Data excerpts:

+ + +

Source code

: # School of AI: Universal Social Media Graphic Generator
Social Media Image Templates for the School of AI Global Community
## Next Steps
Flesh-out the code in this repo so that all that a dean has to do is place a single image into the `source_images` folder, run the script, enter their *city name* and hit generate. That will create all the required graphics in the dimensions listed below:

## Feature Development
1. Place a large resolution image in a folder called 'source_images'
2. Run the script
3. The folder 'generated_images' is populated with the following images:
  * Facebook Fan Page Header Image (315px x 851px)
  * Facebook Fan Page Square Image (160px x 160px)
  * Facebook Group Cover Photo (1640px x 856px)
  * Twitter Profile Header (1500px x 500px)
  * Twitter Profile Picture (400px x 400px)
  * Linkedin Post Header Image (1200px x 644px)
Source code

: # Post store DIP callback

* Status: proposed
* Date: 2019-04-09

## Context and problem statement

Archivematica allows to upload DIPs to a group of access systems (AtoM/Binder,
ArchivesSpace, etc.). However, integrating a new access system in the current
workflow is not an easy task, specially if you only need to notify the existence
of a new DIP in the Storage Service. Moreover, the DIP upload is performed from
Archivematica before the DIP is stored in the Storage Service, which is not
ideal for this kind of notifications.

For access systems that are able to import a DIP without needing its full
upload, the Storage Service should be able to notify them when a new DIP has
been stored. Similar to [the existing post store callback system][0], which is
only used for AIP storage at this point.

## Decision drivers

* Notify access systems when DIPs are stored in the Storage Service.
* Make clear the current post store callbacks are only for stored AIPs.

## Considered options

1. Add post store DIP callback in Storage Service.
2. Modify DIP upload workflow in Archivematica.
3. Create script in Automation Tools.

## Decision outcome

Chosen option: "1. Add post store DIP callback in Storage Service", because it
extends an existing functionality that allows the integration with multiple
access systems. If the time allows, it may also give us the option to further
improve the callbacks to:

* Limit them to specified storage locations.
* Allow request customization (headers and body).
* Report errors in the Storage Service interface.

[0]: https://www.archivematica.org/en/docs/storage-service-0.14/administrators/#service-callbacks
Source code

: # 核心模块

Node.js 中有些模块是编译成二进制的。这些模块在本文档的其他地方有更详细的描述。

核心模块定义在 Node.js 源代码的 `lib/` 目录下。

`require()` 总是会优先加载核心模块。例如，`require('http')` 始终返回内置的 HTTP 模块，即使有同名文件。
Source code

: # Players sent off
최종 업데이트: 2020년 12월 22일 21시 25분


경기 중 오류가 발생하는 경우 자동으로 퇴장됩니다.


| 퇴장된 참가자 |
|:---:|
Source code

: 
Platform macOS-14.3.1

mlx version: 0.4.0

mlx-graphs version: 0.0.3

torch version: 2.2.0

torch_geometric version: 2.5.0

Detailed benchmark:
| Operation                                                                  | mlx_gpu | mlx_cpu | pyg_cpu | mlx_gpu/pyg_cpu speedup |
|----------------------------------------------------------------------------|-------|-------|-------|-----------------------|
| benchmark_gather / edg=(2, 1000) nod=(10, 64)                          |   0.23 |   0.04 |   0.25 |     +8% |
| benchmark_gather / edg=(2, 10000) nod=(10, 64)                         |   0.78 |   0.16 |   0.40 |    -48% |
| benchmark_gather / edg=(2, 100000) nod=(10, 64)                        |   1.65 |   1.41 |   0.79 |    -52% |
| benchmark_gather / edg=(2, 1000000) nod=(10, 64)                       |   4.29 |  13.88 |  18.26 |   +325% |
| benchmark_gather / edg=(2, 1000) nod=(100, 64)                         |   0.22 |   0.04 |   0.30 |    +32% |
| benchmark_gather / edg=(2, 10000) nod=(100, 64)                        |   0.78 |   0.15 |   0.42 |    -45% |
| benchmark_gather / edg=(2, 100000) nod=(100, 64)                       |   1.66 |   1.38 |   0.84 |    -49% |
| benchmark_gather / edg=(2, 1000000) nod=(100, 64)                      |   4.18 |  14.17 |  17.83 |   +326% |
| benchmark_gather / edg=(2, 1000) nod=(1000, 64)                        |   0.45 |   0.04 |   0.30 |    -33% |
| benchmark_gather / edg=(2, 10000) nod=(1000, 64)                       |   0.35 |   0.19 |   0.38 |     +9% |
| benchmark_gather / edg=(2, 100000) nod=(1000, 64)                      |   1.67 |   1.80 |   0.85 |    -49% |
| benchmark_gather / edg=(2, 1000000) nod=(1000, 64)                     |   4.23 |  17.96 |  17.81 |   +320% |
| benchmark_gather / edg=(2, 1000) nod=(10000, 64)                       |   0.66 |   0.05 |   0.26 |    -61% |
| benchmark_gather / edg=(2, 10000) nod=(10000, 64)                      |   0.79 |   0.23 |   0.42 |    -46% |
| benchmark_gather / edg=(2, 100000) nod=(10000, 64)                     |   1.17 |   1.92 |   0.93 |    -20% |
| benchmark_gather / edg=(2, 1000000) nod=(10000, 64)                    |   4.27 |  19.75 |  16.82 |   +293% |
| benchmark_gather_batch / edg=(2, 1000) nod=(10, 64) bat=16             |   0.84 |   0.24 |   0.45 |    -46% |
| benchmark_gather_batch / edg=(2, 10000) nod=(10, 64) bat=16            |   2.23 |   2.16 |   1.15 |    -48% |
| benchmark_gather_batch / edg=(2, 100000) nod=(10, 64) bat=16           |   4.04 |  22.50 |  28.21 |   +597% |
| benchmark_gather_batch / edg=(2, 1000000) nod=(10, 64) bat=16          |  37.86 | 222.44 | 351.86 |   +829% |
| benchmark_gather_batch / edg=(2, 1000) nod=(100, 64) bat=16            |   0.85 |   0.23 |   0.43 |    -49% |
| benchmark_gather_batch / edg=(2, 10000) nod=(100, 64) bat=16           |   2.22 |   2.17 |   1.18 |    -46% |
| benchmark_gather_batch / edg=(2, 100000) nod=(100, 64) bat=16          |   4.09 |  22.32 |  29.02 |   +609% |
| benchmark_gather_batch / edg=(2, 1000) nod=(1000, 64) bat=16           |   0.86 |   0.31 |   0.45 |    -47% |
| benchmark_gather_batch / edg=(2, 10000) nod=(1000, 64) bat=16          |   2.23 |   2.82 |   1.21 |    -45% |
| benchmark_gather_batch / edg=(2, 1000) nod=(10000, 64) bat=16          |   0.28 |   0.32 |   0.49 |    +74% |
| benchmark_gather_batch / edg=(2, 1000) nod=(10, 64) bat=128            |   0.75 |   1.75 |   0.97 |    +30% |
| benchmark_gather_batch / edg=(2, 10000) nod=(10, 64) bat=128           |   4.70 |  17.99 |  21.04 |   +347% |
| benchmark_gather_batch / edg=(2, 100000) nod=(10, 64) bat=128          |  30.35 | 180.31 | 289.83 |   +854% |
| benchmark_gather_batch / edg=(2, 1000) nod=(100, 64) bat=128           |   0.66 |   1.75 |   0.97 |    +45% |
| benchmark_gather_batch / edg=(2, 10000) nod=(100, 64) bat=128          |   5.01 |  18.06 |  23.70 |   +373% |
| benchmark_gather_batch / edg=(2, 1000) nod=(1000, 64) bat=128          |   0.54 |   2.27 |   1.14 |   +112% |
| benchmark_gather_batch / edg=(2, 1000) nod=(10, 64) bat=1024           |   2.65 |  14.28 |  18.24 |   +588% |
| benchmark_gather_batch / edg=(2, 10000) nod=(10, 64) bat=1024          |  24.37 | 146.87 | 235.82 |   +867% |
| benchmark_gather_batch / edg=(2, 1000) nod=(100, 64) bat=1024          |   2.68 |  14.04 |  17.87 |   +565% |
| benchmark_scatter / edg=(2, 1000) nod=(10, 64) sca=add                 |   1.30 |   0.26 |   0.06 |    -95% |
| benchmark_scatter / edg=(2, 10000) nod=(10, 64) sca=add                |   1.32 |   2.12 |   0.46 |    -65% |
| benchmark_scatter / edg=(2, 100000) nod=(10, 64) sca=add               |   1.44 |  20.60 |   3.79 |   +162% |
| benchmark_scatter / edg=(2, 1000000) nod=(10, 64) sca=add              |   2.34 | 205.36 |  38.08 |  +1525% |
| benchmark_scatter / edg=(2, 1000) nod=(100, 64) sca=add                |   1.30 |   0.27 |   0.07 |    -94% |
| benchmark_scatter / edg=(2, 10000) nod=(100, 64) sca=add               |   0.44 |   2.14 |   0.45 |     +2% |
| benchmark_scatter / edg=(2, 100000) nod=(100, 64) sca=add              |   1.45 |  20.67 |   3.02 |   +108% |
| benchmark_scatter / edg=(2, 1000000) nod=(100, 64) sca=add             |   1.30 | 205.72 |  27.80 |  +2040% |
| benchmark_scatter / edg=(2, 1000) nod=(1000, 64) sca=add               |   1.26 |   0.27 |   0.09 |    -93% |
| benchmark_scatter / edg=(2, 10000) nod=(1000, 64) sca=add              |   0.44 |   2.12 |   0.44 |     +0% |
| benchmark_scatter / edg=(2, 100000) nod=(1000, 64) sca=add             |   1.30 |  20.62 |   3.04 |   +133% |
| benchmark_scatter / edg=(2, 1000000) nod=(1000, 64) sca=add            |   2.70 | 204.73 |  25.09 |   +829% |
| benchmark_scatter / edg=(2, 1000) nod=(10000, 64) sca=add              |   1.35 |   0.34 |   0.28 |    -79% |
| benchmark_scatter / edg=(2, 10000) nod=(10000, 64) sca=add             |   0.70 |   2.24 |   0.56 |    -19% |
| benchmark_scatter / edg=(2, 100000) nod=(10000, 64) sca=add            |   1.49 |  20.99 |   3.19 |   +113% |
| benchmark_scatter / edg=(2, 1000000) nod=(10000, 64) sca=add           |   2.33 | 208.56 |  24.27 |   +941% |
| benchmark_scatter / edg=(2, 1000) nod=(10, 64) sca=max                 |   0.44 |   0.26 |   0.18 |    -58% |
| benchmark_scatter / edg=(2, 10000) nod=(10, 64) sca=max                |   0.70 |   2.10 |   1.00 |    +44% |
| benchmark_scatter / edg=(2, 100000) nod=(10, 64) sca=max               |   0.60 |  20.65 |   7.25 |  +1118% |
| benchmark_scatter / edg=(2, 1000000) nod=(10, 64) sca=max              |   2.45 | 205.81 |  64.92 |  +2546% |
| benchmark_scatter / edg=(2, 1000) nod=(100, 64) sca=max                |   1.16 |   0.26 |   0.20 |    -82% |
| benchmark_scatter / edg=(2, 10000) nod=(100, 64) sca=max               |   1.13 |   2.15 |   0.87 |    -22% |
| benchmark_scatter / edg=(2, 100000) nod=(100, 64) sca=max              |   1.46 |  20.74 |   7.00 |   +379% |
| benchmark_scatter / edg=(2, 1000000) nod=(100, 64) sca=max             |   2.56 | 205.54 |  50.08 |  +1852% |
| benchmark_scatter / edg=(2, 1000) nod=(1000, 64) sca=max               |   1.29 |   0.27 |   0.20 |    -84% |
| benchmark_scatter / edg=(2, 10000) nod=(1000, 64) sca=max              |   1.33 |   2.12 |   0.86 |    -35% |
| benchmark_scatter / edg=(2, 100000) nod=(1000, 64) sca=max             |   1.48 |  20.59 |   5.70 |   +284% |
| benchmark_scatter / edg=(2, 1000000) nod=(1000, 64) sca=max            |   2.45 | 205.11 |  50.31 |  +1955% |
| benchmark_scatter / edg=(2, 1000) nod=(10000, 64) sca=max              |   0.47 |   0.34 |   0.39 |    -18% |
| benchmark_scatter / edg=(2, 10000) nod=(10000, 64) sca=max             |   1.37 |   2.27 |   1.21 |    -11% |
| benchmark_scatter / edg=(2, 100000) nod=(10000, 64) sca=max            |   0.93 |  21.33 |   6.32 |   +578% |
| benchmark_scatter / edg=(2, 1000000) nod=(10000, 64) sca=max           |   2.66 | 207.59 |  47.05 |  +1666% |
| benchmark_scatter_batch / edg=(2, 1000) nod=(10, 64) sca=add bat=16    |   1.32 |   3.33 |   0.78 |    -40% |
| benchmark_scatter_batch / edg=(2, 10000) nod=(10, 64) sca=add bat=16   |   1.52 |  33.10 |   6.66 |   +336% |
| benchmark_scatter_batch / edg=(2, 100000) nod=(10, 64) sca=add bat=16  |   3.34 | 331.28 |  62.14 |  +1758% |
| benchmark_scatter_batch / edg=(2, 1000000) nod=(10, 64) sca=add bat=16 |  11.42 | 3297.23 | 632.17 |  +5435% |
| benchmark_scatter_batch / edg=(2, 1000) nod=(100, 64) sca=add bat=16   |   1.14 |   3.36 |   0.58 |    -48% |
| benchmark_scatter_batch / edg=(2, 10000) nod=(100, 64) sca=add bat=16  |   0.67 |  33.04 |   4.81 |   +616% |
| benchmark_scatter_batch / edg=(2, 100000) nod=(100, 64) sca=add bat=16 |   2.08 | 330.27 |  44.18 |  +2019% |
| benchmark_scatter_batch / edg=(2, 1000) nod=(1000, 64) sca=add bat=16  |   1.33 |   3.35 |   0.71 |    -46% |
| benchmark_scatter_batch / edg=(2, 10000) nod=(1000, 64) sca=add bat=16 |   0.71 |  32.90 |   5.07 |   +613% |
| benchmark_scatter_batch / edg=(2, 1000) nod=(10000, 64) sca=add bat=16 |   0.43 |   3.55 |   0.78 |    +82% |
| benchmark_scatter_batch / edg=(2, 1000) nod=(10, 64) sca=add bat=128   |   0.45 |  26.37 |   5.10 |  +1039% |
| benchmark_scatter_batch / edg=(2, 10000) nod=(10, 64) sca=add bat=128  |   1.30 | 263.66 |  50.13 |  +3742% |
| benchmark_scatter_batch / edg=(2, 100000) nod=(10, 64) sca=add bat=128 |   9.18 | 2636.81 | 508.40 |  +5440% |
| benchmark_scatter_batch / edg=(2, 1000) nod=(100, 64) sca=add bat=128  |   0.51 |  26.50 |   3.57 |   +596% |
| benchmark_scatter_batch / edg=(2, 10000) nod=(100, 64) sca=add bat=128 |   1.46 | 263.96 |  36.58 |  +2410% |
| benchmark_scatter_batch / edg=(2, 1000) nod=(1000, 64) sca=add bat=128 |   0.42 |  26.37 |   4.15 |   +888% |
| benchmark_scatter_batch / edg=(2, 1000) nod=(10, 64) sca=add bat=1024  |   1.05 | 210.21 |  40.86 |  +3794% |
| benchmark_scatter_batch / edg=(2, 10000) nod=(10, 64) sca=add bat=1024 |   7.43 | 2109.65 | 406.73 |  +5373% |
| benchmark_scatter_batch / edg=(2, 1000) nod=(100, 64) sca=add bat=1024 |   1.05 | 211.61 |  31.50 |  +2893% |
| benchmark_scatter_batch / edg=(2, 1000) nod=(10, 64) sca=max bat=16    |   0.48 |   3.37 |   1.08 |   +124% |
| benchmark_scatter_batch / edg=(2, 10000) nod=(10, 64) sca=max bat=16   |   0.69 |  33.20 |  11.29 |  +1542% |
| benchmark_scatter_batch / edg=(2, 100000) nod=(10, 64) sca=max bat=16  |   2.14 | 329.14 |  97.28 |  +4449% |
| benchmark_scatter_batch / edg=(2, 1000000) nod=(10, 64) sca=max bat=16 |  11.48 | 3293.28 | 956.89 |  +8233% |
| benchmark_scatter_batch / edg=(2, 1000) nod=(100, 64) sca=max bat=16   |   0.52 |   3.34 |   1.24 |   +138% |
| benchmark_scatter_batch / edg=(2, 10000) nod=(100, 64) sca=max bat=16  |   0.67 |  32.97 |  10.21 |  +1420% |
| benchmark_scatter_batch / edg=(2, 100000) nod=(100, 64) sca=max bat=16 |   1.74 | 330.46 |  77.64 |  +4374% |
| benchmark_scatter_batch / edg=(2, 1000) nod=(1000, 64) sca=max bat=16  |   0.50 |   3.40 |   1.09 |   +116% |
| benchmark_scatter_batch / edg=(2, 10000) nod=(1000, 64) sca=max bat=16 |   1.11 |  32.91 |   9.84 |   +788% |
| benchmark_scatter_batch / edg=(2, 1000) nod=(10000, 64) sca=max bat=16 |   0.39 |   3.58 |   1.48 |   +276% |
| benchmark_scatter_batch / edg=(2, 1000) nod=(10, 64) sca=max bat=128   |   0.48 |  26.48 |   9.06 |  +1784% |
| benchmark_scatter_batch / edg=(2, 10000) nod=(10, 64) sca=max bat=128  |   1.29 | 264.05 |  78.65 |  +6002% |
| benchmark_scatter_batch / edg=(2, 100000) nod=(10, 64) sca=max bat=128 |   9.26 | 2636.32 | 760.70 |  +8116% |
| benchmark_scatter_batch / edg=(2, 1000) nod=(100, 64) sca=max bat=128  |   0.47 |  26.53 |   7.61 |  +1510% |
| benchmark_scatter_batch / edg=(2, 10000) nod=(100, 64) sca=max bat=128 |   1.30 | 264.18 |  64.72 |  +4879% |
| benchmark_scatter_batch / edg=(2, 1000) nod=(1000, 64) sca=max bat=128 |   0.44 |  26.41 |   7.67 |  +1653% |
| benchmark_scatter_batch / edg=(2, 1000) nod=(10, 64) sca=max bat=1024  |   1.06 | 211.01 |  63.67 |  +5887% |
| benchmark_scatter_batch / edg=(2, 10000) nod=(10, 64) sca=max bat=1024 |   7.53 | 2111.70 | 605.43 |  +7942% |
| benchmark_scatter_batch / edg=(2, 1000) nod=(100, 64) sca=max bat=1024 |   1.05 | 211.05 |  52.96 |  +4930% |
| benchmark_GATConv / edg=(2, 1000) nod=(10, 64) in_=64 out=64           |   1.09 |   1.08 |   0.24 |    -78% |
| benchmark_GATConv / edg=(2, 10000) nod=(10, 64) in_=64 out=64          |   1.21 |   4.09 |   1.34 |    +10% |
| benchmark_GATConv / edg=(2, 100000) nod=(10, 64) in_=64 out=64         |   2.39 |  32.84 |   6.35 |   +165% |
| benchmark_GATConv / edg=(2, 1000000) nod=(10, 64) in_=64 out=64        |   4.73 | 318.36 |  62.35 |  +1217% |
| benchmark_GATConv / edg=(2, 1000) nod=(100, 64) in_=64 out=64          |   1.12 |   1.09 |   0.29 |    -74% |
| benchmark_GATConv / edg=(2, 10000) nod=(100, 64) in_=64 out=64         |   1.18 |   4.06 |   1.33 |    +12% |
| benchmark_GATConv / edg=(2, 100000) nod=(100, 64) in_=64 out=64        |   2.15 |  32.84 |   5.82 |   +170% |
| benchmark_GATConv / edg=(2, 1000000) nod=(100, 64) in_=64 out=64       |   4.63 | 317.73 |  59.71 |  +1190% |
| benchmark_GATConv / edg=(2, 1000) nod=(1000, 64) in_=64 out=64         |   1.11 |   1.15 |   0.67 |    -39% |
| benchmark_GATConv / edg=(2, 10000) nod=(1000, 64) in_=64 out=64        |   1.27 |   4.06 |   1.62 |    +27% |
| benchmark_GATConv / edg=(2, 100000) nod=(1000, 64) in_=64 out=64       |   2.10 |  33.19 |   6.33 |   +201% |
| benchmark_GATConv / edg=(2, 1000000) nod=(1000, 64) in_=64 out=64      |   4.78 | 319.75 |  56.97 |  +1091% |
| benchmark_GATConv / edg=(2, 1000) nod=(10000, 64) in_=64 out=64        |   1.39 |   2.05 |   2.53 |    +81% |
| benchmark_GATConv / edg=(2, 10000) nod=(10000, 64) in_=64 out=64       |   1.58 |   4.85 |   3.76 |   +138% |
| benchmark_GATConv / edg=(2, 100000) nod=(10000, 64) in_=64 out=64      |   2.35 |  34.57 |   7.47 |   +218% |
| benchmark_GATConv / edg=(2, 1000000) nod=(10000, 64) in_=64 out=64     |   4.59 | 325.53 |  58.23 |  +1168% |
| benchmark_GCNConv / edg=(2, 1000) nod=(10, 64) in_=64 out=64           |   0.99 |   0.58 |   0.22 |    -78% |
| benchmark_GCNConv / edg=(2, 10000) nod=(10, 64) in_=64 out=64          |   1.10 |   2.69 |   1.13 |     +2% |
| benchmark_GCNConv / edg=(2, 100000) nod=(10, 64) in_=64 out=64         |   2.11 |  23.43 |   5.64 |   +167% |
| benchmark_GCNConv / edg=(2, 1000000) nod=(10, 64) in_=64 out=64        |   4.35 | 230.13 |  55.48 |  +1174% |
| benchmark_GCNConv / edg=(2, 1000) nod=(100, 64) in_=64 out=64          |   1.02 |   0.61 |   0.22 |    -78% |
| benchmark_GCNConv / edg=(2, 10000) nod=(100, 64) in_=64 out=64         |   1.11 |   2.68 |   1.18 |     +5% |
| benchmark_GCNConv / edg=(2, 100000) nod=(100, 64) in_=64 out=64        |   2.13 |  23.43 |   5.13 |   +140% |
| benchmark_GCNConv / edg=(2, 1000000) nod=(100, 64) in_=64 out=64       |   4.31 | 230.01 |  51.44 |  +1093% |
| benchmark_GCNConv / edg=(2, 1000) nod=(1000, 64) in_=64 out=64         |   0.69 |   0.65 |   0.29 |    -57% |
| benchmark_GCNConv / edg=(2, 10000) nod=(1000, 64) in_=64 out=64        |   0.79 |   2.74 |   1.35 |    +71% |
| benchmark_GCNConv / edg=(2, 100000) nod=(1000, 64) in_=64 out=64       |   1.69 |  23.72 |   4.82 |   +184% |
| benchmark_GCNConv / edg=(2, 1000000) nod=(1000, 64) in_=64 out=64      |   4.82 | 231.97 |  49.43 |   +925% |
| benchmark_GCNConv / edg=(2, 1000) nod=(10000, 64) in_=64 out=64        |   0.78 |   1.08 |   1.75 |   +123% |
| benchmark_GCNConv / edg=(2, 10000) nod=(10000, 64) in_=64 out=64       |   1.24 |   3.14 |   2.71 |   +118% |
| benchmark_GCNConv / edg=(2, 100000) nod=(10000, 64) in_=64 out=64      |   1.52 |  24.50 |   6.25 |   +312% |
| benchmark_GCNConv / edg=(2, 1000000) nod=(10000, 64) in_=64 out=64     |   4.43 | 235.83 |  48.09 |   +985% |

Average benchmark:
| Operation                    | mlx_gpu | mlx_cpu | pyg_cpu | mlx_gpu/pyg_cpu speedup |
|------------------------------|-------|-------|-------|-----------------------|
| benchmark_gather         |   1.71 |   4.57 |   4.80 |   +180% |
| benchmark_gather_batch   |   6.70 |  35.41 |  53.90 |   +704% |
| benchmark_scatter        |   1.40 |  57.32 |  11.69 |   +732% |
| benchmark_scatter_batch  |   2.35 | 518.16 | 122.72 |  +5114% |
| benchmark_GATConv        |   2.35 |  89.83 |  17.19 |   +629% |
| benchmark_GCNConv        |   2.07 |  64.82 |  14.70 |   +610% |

+ + +

What you should do: Please give an exact copy of the lines above, beginning with the line containing "benchmark_GATConv / edg=(2, 1000) nod=(100, 64)" and running through the line containing "benchmark_GATConv / edg=(2, 100000) nod=(100, 64)", and of no other lines.

Solved problem:
| benchmark_GATConv / edg=(2, 1000) nod=(100, 64) in_=64 out=64          |   1.12 |   1.09 |   0.29 |    -74% |
| benchmark_GATConv / edg=(2, 10000) nod=(100, 64) in_=64 out=64         |   1.18 |   4.06 |   1.33 |    +12% |
| benchmark_GATConv / edg=(2, 100000) nod=(100, 64) in_=64 out=64        |   2.15 |  32.84 |   5.82 |   +170% |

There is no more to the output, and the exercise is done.